Sample Size and Power Analysis for MaxDiff, Parts 1 and 2

Keith Chrzan

Last updated: 10 Oct 2019

Imagine that we need to estimate what sample size we need for a MaxDiff experiment.

Part I – How Large of a Utility CAN We Detect?

Step One: Use Lighthouse Studio to make the design. Now in the Test menu, choose Generate Data and ask the software to generate 400 respondents. After your respondents generate, select Get Data and then go to the Analysis Manager to run Logit analysis on the utilities. Imagine that the results show standard errors of 0.060, on average, for the items. We’ll use this estimate of standard error in just a bit.

Step Two: For a detailed discussion of where the following numbers come from a short but very clear treatment online, visit: http://sphweb.bumc.bu.edu/otlt/MPH-Modules/BS/BS704_Power/BS704_Power_print.html). If we want 95% confidence and 50% power (i.e. a 50/50 chance of finding a significant difference) then we use 1.96 (the Z statistic associated with 95% confidence and 50% power). If we want 95% confidence and 80% power, we will use a combined Z statistic of 2.80 (which is the 1.96 from 95% confidence plus 0.84, the Z value corresponding to 80% power). By similar math if we want 95% confidence and 70% power, we use the combined Z of 2.485 (1.96 from confidence plus 0.525 from power). Academic researchers usually advise having 70% or 80% power.
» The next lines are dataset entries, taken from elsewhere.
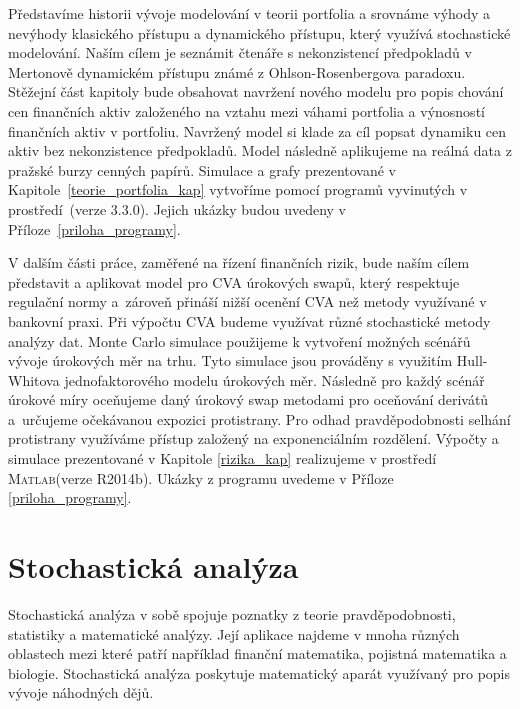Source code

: \documentclass[a4paper,12pt]{report}
\makeatletter
\theoremstyle{definition} \newtheorem{definice}[veta]{Definice}
\theoremstyle{remark}
\newcommand{\MATLAB}{\textsc{Matlab}\xspace}
\def\R{\scalebox{\f@size}{\usebox\rbox}\xspace}
\makeatother
\begin{document}
Představíme historii vývoje modelování v teorii portfolia a srovnáme výhody a nevýhody klasického přístupu a dynamického přístupu, který využívá stochastické modelování.
Naším cílem je seznámit čtenáře s nekonzistencí předpokladů v Mertonově dynamickém přístupu známé z Ohlson-Rosenbergova paradoxu.
Stěžejní část kapitoly bude obsahovat navržení nového modelu pro popis chování cen finančních aktiv založeného na vztahu mezi váhami portfolia a výnosností finančních aktiv v portfoliu.
Navržený model si klade za cíl popsat dynamiku cen aktiv bez nekonzistence předpokladů.
Model následně aplikujeme na reálná data z pražské burzy cenných papírů.
Simulace a grafy prezentované v Kapitole~\ref{teorie_portfolia_kap} vytvoříme pomocí programů vyvinutých v prostředí~\R (verze 3.3.0).
Jejich ukázky budou uvedeny v Příloze~\ref{priloha_programy}.

V dalším části práce, zaměřené na  řízení finančních rizik, bude naším cílem představit a aplikovat model pro CVA úrokových swapů, který respektuje regulační normy a~zároveň přináší nižší ocenění CVA než metody využívané v bankovní praxi.
Při výpočtu CVA budeme využívat různé stochastické metody analýzy dat.
Monte Carlo simulace použijeme k vytvoření  možných scénářů vývoje úrokových měr na trhu. 
Tyto simulace jsou prováděny s využitím Hull-Whitova jednofaktorového modelu úrokových měr.
Následně pro každý scénář úrokové míry oceňujeme daný úrokový swap metodami pro oceňování derivátů a~určujeme očekávanou expozici protistrany.
Pro odhad pravděpodobnosti selhání protistrany využíváme přístup založený na exponenciálním rozdělení.
Výpočty a simulace prezentované v Kapitole \ref{rizika_kap} realizujeme v prostředí \MATLAB (verze  R2014b).
Ukázky z programu uvedeme v Příloze \ref{priloha_programy}.


\chapter{Stochastická analýza}\label{stochasticka_analyza_kap}
Stochastická analýza v sobě spojuje poznatky z teorie pravděpodobnosti, statistiky a matematické analýzy.
Její aplikace najdeme v mnoha různých oblastech mezi které patří například finanční matematika, pojistná matematika a biologie.
Stochastická analýza poskytuje matematický aparát využívaný pro popis vývoje náhodných dějů.
\end{document}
Step Three: Now we multiply the results from Step 1 and Step 2 together. For our MaxDiff with 400 respondents and a 95% confidence level, then we have an 80% chance of detecting as significant utilities with an absolute value larger than 0.168 (that is, 0.060 times 2.80) or greater. We have a 70% chance of detecting utilities with an absolute value larger than 2.485 * 0.060 = 0.149. And so on.

Step Four: Given results of steps 1-3, we know that we can detect with 95% confidence and 80% power utilities larger than 0.168. To make an estimate for any number of respondents we multiply that 0.168 by the square root of 400/n, where n is the sample size. So, for a sample size of 1,200, we get SQRT(400/1200) = 0.577 and we multiply this by our detectable difference in Step Three: 0.577 * 0.168 = 0.097 (we have an 80% chance of detecting, at 95% confidence, utilities with an absolute value of 0.097 or larger). Similarly, if we increase our sample size to 4,000, then we have 0.168 * SQRT(400/4000) = 0.053— our sample size increase results in a more precise experiment, one enabling us to detect smaller significant differences.

Part II – How Large of a Utility SHOULD We Detect?

When we think about how big of a utility we want to be able to detect, we’re thinking about what’s called effect size. For logit models like those we use to estimate MaxDiff utilities, we typically express effect sizes in terms of choice probabilities. For example, maybe we want to be able to measure when an item is 25% more likely to be selected than an average item. Since the average item on a zero-centered (“raw”) scale is 0.00, by the logit choice rule we’d exponentiate the 0.00 to get 1.00 and an item with 25% more likelihood to be chosen would have an exponentiated utility of 1.25 or a raw utility of ln(1.25) or 0.223. In this case we want to be able to detect a utility difference of 0.223 and the original sample size of 400 in the example above would suffice (because it can detect, with 80% power, utilities of 0.168). In fact, we could get by with a sample that’s even a bit smaller than 400: because we want 0.168 * SQRT(400/n) to be at least 0.223 and solving for n that gives us a sample size of 227.

Summary

Knowing how to think about effect size and how to use Lighthouse Studio to test a MaxDiff design can allow you to calculate sample size for your MaxDiff experiments.